- _ABOUT THIS TASK_
Every record below must be retyped exactly, with the pictures left out.

- _DATA PROVIDED_
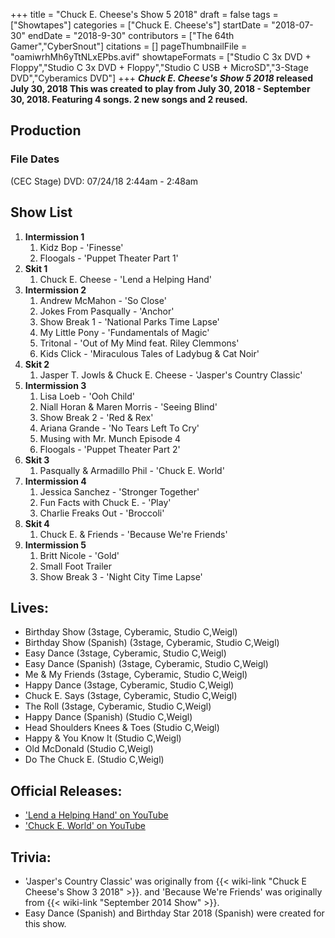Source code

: +++
title = "Chuck E. Cheese's Show 5 2018"
draft = false
tags = ["Showtapes"]
categories = ["Chuck E. Cheese's"]
startDate = "2018-07-30"
endDate = "2018-9-30"
contributors = ["The 64th Gamer","CyberSnout"]
citations = []
pageThumbnailFile = "oamiwrhMh6yTtNLxEPbs.avif"
showtapeFormats = ["Studio C 3x DVD + Floppy","Studio C 3x DVD + Floppy","Studio C USB + MicroSD","3-Stage DVD","Cyberamics DVD"]
+++
***Chuck E. Cheese's Show 5 2018* released July 30, 2018
This was created to play from July 30, 2018 - September 30, 2018. Featuring 4 songs. 2 new songs and 2 reused.**

## Production

### File Dates

(CEC Stage) DVD: 07/24/18 2:44am - 2:48am

## Show List

1.  **Intermission 1**
    1.  Kidz Bop - 'Finesse'
    2.  Floogals - 'Puppet Theater Part 1'
2.  **Skit 1**
    1.  Chuck E. Cheese - 'Lend a Helping Hand'
3.  **Intermission 2**
    1.  Andrew McMahon - 'So Close'
    2.  Jokes From Pasqually - 'Anchor'
    3.  Show Break 1 - 'National Parks Time Lapse'
    4.  My Little Pony - 'Fundamentals of Magic'
    5.  Tritonal - 'Out of My Mind feat. Riley Clemmons'
    6.  Kids Click - 'Miraculous Tales of Ladybug & Cat Noir'
4.  **Skit 2**
    1.  Jasper T. Jowls & Chuck E. Cheese - 'Jasper's Country Classic'
5.  **Intermission 3**
    1.  Lisa Loeb - 'Ooh Child'
    2.  Niall Horan & Maren Morris - 'Seeing Blind'
    3.  Show Break 2 - 'Red & Rex'
    4.  Ariana Grande - 'No Tears Left To Cry'
    5.  Musing with Mr. Munch Episode 4
    6.  Floogals - 'Puppet Theater Part 2'
6.  **Skit 3**
    1.  Pasqually & Armadillo Phil - 'Chuck E. World'
7.  **Intermission 4**
    1.  Jessica Sanchez - 'Stronger Together'
    2.  Fun Facts with Chuck E. - 'Play'
    3.  Charlie Freaks Out - 'Broccoli'
8.  **Skit 4**
    1.  Chuck E. & Friends - 'Because We're Friends'
9.  **Intermission 5**
    1.  Britt Nicole - 'Gold'
    2.  Small Foot Trailer
    3.  Show Break 3 - 'Night City Time Lapse'

## Lives:

- Birthday Show (3stage, Cyberamic, Studio C,Weigl)
- Birthday Show (Spanish) (3stage, Cyberamic, Studio C,Weigl)
- Easy Dance (3stage, Cyberamic, Studio C,Weigl)
- Easy Dance (Spanish) (3stage, Cyberamic, Studio C,Weigl)
- Me & My Friends (3stage, Cyberamic, Studio C,Weigl)
- Happy Dance (3stage, Cyberamic, Studio C,Weigl)
- Chuck E. Says (3stage, Cyberamic, Studio C,Weigl)
- The Roll (3stage, Cyberamic, Studio C,Weigl)
- Happy Dance (Spanish) (Studio C,Weigl)
- Head Shoulders Knees & Toes (Studio C,Weigl)
- Happy & You Know It (Studio C,Weigl)
- Old McDonald (Studio C,Weigl)
- Do The Chuck E. (Studio C,Weigl)

## Official Releases:

- ['Lend a Helping Hand' on YouTube](https://www.youtube.com/watch?v=XLw9GwGFhOE)
- ['Chuck E. World' on YouTube](https://www.youtube.com/watch?v=bF_VHJuWyJs)

## Trivia:

- 'Jasper's Country Classic' was originally from {{< wiki-link "Chuck E Cheese's Show 3 2018" >}}. and 'Because We're Friends' was originally from {{< wiki-link "September 2014 Show" >}}.
- Easy Dance (Spanish) and Birthday Star 2018 (Spanish) were created for this show.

- _SOLUTION FOR THIS EXERCISE_
Source code

: +++
title = "Chuck E. Cheese's Show 5 2018"
draft = false
tags = ["Showtapes"]
categories = ["Chuck E. Cheese's"]
startDate = "2018-07-30"
endDate = "2018-9-30"
contributors = ["The 64th Gamer","CyberSnout"]
citations = []
pageThumbnailFile = "oamiwrhMh6yTtNLxEPbs.avif"
showtapeFormats = ["Studio C 3x DVD + Floppy","Studio C 3x DVD + Floppy","Studio C USB + MicroSD","3-Stage DVD","Cyberamics DVD"]
+++
***Chuck E. Cheese's Show 5 2018* released July 30, 2018
This was created to play from July 30, 2018 - September 30, 2018. Featuring 4 songs. 2 new songs and 2 reused.**

## Production

### File Dates

(CEC Stage) DVD: 07/24/18 2:44am - 2:48am

## Show List

1.  **Intermission 1**
    1.  Kidz Bop - 'Finesse'
    2.  Floogals - 'Puppet Theater Part 1'
2.  **Skit 1**
    1.  Chuck E. Cheese - 'Lend a Helping Hand'
3.  **Intermission 2**
    1.  Andrew McMahon - 'So Close'
    2.  Jokes From Pasqually - 'Anchor'
    3.  Show Break 1 - 'National Parks Time Lapse'
    4.  My Little Pony - 'Fundamentals of Magic'
    5.  Tritonal - 'Out of My Mind feat. Riley Clemmons'
    6.  Kids Click - 'Miraculous Tales of Ladybug & Cat Noir'
4.  **Skit 2**
    1.  Jasper T. Jowls & Chuck E. Cheese - 'Jasper's Country Classic'
5.  **Intermission 3**
    1.  Lisa Loeb - 'Ooh Child'
    2.  Niall Horan & Maren Morris - 'Seeing Blind'
    3.  Show Break 2 - 'Red & Rex'
    4.  Ariana Grande - 'No Tears Left To Cry'
    5.  Musing with Mr. Munch Episode 4
    6.  Floogals - 'Puppet Theater Part 2'
6.  **Skit 3**
    1.  Pasqually & Armadillo Phil - 'Chuck E. World'
7.  **Intermission 4**
    1.  Jessica Sanchez - 'Stronger Together'
    2.  Fun Facts with Chuck E. - 'Play'
    3.  Charlie Freaks Out - 'Broccoli'
8.  **Skit 4**
    1.  Chuck E. & Friends - 'Because We're Friends'
9.  **Intermission 5**
    1.  Britt Nicole - 'Gold'
    2.  Small Foot Trailer
    3.  Show Break 3 - 'Night City Time Lapse'

## Lives:

- Birthday Show (3stage, Cyberamic, Studio C,Weigl)
- Birthday Show (Spanish) (3stage, Cyberamic, Studio C,Weigl)
- Easy Dance (3stage, Cyberamic, Studio C,Weigl)
- Easy Dance (Spanish) (3stage, Cyberamic, Studio C,Weigl)
- Me & My Friends (3stage, Cyberamic, Studio C,Weigl)
- Happy Dance (3stage, Cyberamic, Studio C,Weigl)
- Chuck E. Says (3stage, Cyberamic, Studio C,Weigl)
- The Roll (3stage, Cyberamic, Studio C,Weigl)
- Happy Dance (Spanish) (Studio C,Weigl)
- Head Shoulders Knees & Toes (Studio C,Weigl)
- Happy & You Know It (Studio C,Weigl)
- Old McDonald (Studio C,Weigl)
- Do The Chuck E. (Studio C,Weigl)

## Official Releases:

- ['Lend a Helping Hand' on YouTube](https://www.youtube.com/watch?v=XLw9GwGFhOE)
- ['Chuck E. World' on YouTube](https://www.youtube.com/watch?v=bF_VHJuWyJs)

## Trivia:

- 'Jasper's Country Classic' was originally from {{< wiki-link "Chuck E Cheese's Show 3 2018" >}}. and 'Because We're Friends' was originally from {{< wiki-link "September 2014 Show" >}}.
- Easy Dance (Spanish) and Birthday Star 2018 (Spanish) were created for this show.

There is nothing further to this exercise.